All lines from the one containing "4. Batch size;" through the final line of the entries are to be written out verbatim; no other line is to be included.

__________

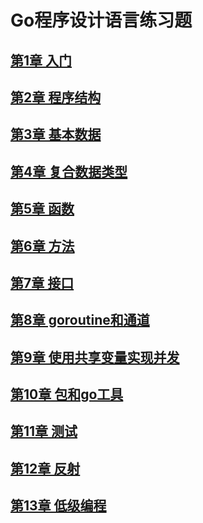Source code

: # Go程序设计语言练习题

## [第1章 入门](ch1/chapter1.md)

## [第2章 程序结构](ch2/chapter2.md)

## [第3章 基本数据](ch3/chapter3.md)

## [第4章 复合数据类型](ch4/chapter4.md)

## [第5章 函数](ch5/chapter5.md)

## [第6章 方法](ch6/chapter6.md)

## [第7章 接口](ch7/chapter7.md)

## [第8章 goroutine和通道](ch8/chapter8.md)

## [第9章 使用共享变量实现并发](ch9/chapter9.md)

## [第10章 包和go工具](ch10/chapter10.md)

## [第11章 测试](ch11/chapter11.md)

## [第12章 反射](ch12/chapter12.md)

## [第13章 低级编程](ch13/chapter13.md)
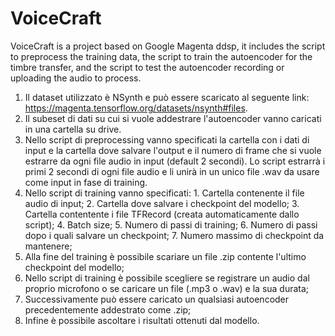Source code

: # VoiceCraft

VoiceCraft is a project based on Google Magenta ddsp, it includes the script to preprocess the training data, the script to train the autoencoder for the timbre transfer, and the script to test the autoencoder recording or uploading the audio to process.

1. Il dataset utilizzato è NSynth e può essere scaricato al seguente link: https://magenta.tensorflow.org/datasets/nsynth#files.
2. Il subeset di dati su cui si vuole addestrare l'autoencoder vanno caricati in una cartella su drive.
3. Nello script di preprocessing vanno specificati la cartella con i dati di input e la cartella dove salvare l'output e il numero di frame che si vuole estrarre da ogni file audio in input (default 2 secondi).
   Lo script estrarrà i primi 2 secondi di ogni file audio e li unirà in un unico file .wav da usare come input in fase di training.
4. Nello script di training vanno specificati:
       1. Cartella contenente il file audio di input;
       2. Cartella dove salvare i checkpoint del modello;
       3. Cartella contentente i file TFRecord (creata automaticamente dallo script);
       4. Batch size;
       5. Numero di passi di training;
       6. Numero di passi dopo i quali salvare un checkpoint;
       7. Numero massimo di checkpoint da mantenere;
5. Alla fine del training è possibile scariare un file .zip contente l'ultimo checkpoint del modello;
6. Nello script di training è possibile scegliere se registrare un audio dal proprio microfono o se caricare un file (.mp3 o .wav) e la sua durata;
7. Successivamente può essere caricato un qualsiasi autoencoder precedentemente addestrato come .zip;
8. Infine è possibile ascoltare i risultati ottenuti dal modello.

__________

**ANSWER BOX:**
       4. Batch size;
       5. Numero di passi di training;
       6. Numero di passi dopo i quali salvare un checkpoint;
       7. Numero massimo di checkpoint da mantenere;
5. Alla fine del training è possibile scariare un file .zip contente l'ultimo checkpoint del modello;
6. Nello script di training è possibile scegliere se registrare un audio dal proprio microfono o se caricare un file (.mp3 o .wav) e la sua durata;
7. Successivamente può essere caricato un qualsiasi autoencoder precedentemente addestrato come .zip;
8. Infine è possibile ascoltare i risultati ottenuti dal modello.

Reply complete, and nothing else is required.